Update function comment headers in iov.c to a consistent and
standardized format.

This change ensures:
- Comment blocks for functions consistently start with /**.
- Function names in the comment summary line include parentheses ().

This improves overall comment clarity and uniformity within the file.

Signed-off-by: Laurent Vivier <lvivier@redhat.com>
Signed-off-by: Stefano Brivio <sbrivio@redhat.com>
---
 iov.c | 15 ++++++++-------
 1 file changed, 8 insertions(+), 7 deletions(-)

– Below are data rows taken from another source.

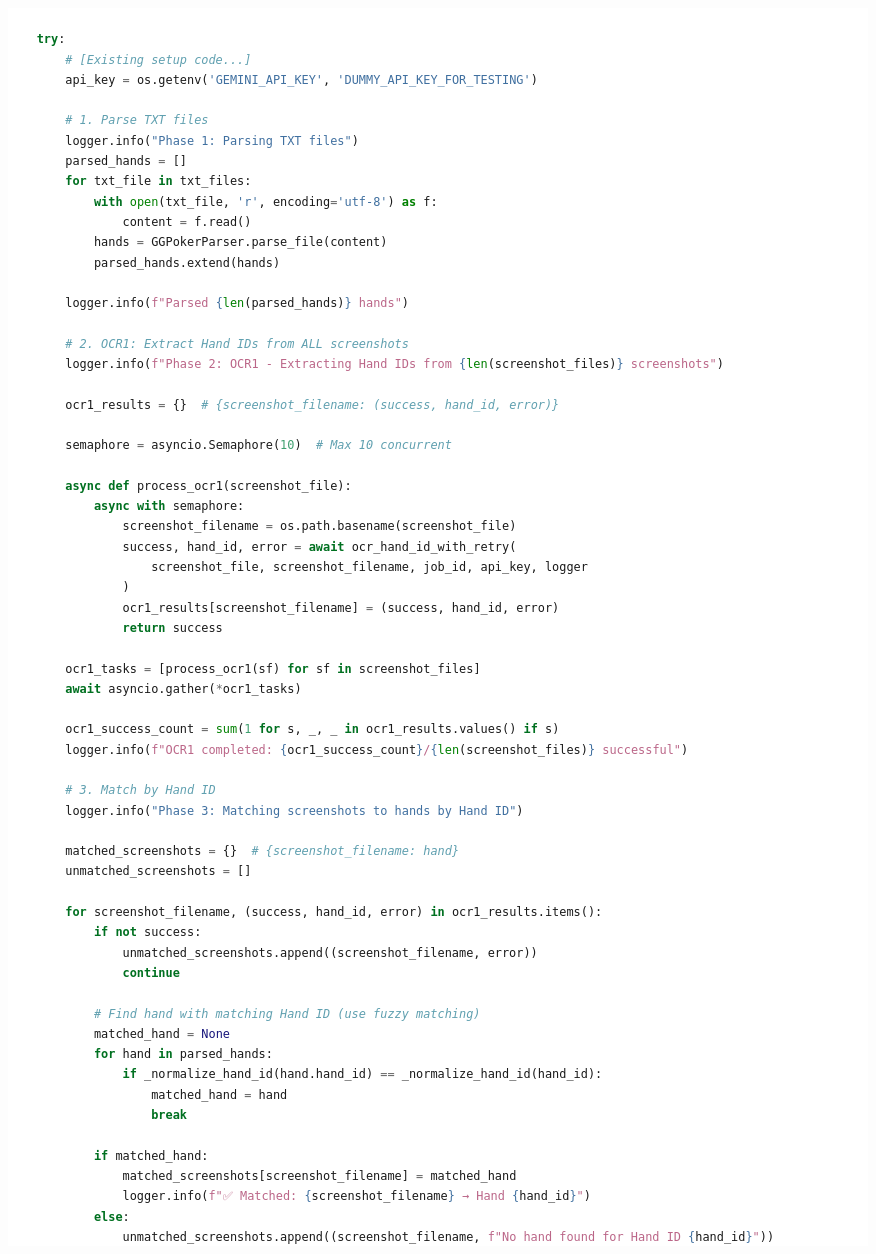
 ```python

    try:
        # [Existing setup code...]
        api_key = os.getenv('GEMINI_API_KEY', 'DUMMY_API_KEY_FOR_TESTING')

        # 1. Parse TXT files
        logger.info("Phase 1: Parsing TXT files")
        parsed_hands = []
        for txt_file in txt_files:
            with open(txt_file, 'r', encoding='utf-8') as f:
                content = f.read()
            hands = GGPokerParser.parse_file(content)
            parsed_hands.extend(hands)

        logger.info(f"Parsed {len(parsed_hands)} hands")

        # 2. OCR1: Extract Hand IDs from ALL screenshots
        logger.info(f"Phase 2: OCR1 - Extracting Hand IDs from {len(screenshot_files)} screenshots")

        ocr1_results = {}  # {screenshot_filename: (success, hand_id, error)}

        semaphore = asyncio.Semaphore(10)  # Max 10 concurrent

        async def process_ocr1(screenshot_file):
            async with semaphore:
                screenshot_filename = os.path.basename(screenshot_file)
                success, hand_id, error = await ocr_hand_id_with_retry(
                    screenshot_file, screenshot_filename, job_id, api_key, logger
                )
                ocr1_results[screenshot_filename] = (success, hand_id, error)
                return success

        ocr1_tasks = [process_ocr1(sf) for sf in screenshot_files]
        await asyncio.gather(*ocr1_tasks)

        ocr1_success_count = sum(1 for s, _, _ in ocr1_results.values() if s)
        logger.info(f"OCR1 completed: {ocr1_success_count}/{len(screenshot_files)} successful")

        # 3. Match by Hand ID
        logger.info("Phase 3: Matching screenshots to hands by Hand ID")

        matched_screenshots = {}  # {screenshot_filename: hand}
        unmatched_screenshots = []

        for screenshot_filename, (success, hand_id, error) in ocr1_results.items():
            if not success:
                unmatched_screenshots.append((screenshot_filename, error))
                continue

            # Find hand with matching Hand ID (use fuzzy matching)
            matched_hand = None
            for hand in parsed_hands:
                if _normalize_hand_id(hand.hand_id) == _normalize_hand_id(hand_id):
                    matched_hand = hand
                    break

            if matched_hand:
                matched_screenshots[screenshot_filename] = matched_hand
                logger.info(f"✅ Matched: {screenshot_filename} → Hand {hand_id}")
            else:
                unmatched_screenshots.append((screenshot_filename, f"No hand found for Hand ID {hand_id}"))
```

diff --git a/iov.c b/iov.c
index 8c63b7e..91e87a7 100644
--- a/iov.c
+++ b/iov.c
@@ -26,7 +26,8 @@
 #include "iov.h"
 
 
-/* iov_skip_bytes() - Skip leading bytes of an IO vector
+/**
+ * iov_skip_bytes() - Skip leading bytes of an IO vector
  * @iov:	IO vector
  * @n:		Number of entries in @iov
  * @skip:	Number of leading bytes of @iov to skip
@@ -56,8 +57,8 @@ size_t iov_skip_bytes(const struct iovec *iov, size_t n,
 }
 
 /**
- * iov_from_buf - Copy data from a buffer to an I/O vector (struct iovec)
- *                efficiently.
+ * iov_from_buf() - Copy data from a buffer to an I/O vector (struct iovec)
+ *                  efficiently.
  *
  * @iov:       Pointer to the array of struct iovec describing the
  *             scatter/gather I/O vector.
@@ -96,8 +97,8 @@ size_t iov_from_buf(const struct iovec *iov, size_t iov_cnt,
 }
 
 /**
- * iov_to_buf - Copy data from a scatter/gather I/O vector (struct iovec) to
- *		a buffer efficiently.
+ * iov_to_buf() - Copy data from a scatter/gather I/O vector (struct iovec) to
+ *		  a buffer efficiently.
  *
  * @iov:       Pointer to the array of struct iovec describing the scatter/gather
  *             I/O vector.
@@ -136,8 +137,8 @@ size_t iov_to_buf(const struct iovec *iov, size_t iov_cnt,
 }
 
 /**
- * iov_size - Calculate the total size of a scatter/gather I/O vector
- *            (struct iovec).
+ * iov_size() - Calculate the total size of a scatter/gather I/O vector
+ *              (struct iovec).
  *
  * @iov:       Pointer to the array of struct iovec describing the
  *             scatter/gather I/O vector.